Die österreichische Hauptstadt ist somit die einzige deutschsprachige Millionenstadt, in der man im gesamten Stadtgebiet fürs Parken zahlen muss. Auch die Tarife sind im Vergleich zu allen Nachbarländern im Schnitt teurer. In Berlin zahlt man zwar in vereinzelten Stadtgebieten auch eine Parkgebühr – diese ist aber geringer als in Wien. Ein Parkpickerl für Anwohner kostet in Berlin nur 20,40€, und gewährt dafür zwei Jahre gebührenfreies Parken im Bezirk. Wer nur ein paar Tage in Berlin ist, kann sogar für 10,40€ eine drei Tage gültige „Gästevignette“ beantragen. In der Schweiz gibt es regionale Lösungen, doch nicht einmal in der als “teuer” verschrienen Stadt Zürich gibt es eine flächendeckende Parkgebührenpflicht.
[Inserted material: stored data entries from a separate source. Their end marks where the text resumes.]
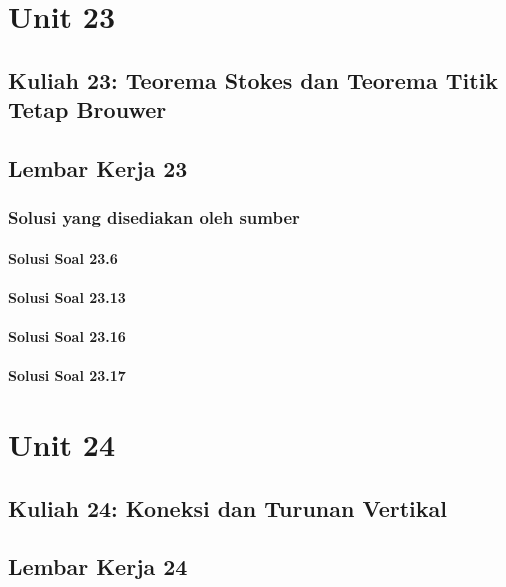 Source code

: \documentclass[11pt,a4paper,oneside]{book}
\begin{document}
\part{Unit 23}
\chapter[Kuliah 23]{Kuliah 23: Teorema Stokes dan Teorema Titik Tetap Brouwer}


\chapter{Lembar Kerja 23}


\section*{Solusi yang disediakan oleh sumber}
\subsection*{Solusi Soal 23.6}

\subsection*{Solusi Soal 23.13}

\subsection*{Solusi Soal 23.16}

\subsection*{Solusi Soal 23.17}


\part{Unit 24}
\chapter[Kuliah 24]{Kuliah 24: Koneksi dan Turunan Vertikal}


\chapter{Lembar Kerja 24}

\end{document}
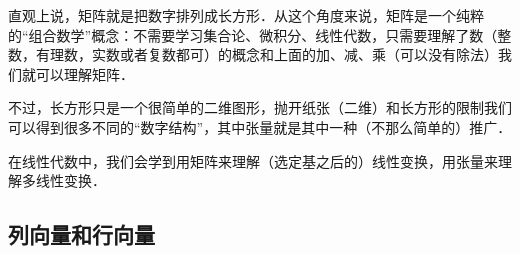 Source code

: 


直观上说，矩阵就是把数字排列成长方形．从这个角度来说，矩阵是一个纯粹的“组合数学”概念：不需要学习集合论、微积分、线性代数，只需要理解了数（整数，有理数，实数或者复数都可）的概念和上面的加、减、乘（可以没有除法）我们就可以理解矩阵．

不过，长方形只是一个很简单的二维图形，抛开纸张（二维）和长方形的限制我们可以得到很多不同的“数字结构”，其中张量就是其中一种（不那么简单的）推广．

在线性代数中，我们会学到用矩阵来理解（选定基之后的）线性变换，用张量来理解多线性变换．

\subsection{列向量和行向量}




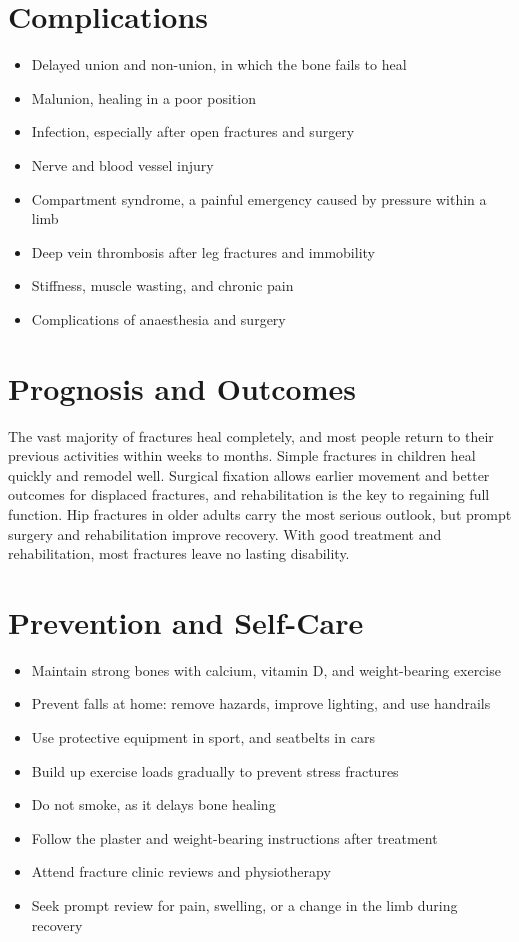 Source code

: \section*{Complications}
\begin{itemize}
    \item Delayed union and non-union, in which the bone fails to heal
    \item Malunion, healing in a poor position
    \item Infection, especially after open fractures and surgery
    \item Nerve and blood vessel injury
    \item Compartment syndrome, a painful emergency caused by pressure within a limb
    \item Deep vein thrombosis after leg fractures and immobility
    \item Stiffness, muscle wasting, and chronic pain
    \item Complications of anaesthesia and surgery
\end{itemize}

\section*{Prognosis and Outcomes}
The vast majority of fractures heal completely, and most people return to their previous activities within weeks to months. Simple fractures in children heal quickly and remodel well. Surgical fixation allows earlier movement and better outcomes for displaced fractures, and rehabilitation is the key to regaining full function. Hip fractures in older adults carry the most serious outlook, but prompt surgery and rehabilitation improve recovery. With good treatment and rehabilitation, most fractures leave no lasting disability.

\section*{Prevention and Self-Care}
\begin{itemize}
    \item Maintain strong bones with calcium, vitamin D, and weight-bearing exercise
    \item Prevent falls at home: remove hazards, improve lighting, and use handrails
    \item Use protective equipment in sport, and seatbelts in cars
    \item Build up exercise loads gradually to prevent stress fractures
    \item Do not smoke, as it delays bone healing
    \item Follow the plaster and weight-bearing instructions after treatment
    \item Attend fracture clinic reviews and physiotherapy
    \item Seek prompt review for pain, swelling, or a change in the limb during recovery
\end{itemize}


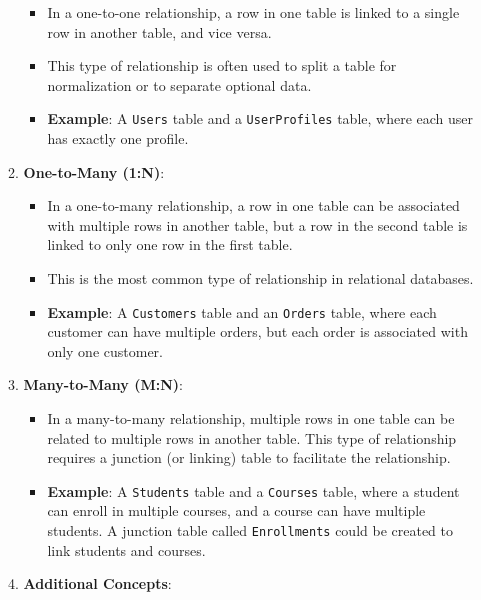 \documentclass[12pt, french]{article}
\providecommand{\tightlist}{%
      \setlength{\itemsep}{0pt}\setlength{\parskip}{0pt}}
\begin{document}
\begin{enumerate}
\begin{enumerate}
    \begin{itemize}
    \tightlist
    \item
      In a one-to-one relationship, a row in one table is linked to a
      single row in another table, and vice versa.
    \item
      This type of relationship is often used to split a table for
      normalization or to separate optional data.
    \item
      \textbf{Example}: A \texttt{Users} table and a
      \texttt{UserProfiles} table, where each user has exactly one
      profile.
    \end{itemize}
  \item
    \textbf{One-to-Many (1:N)}:

    \begin{itemize}
    \tightlist
    \item
      In a one-to-many relationship, a row in one table can be
      associated with multiple rows in another table, but a row in the
      second table is linked to only one row in the first table.
    \item
      This is the most common type of relationship in relational
      databases.
    \item
      \textbf{Example}: A \texttt{Customers} table and an
      \texttt{Orders} table, where each customer can have multiple
      orders, but each order is associated with only one customer.
    \end{itemize}
  \item
    \textbf{Many-to-Many (M:N)}:

    \begin{itemize}
    \tightlist
    \item
      In a many-to-many relationship, multiple rows in one table can be
      related to multiple rows in another table. This type of
      relationship requires a junction (or linking) table to facilitate
      the relationship.
    \item
      \textbf{Example}: A \texttt{Students} table and a \texttt{Courses}
      table, where a student can enroll in multiple courses, and a
      course can have multiple students. A junction table called
      \texttt{Enrollments} could be created to link students and
      courses.
    \end{itemize}
  \item
    \textbf{Additional Concepts}:


\end{enumerate}
\end{enumerate}
\end{document}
Das Wiener Parkpickerl wird auf alle Bezirke ausgedehnt – es gilt aber immer nur für den Bezirk, in dem man gemeldet ist, als Park-Erlaubnis.

Interessant ist auch die massive Teuerung der Parkscheine seit 2008 – damals kostete eine Stunde noch 1,20 Euro – heute 2,10 EUR.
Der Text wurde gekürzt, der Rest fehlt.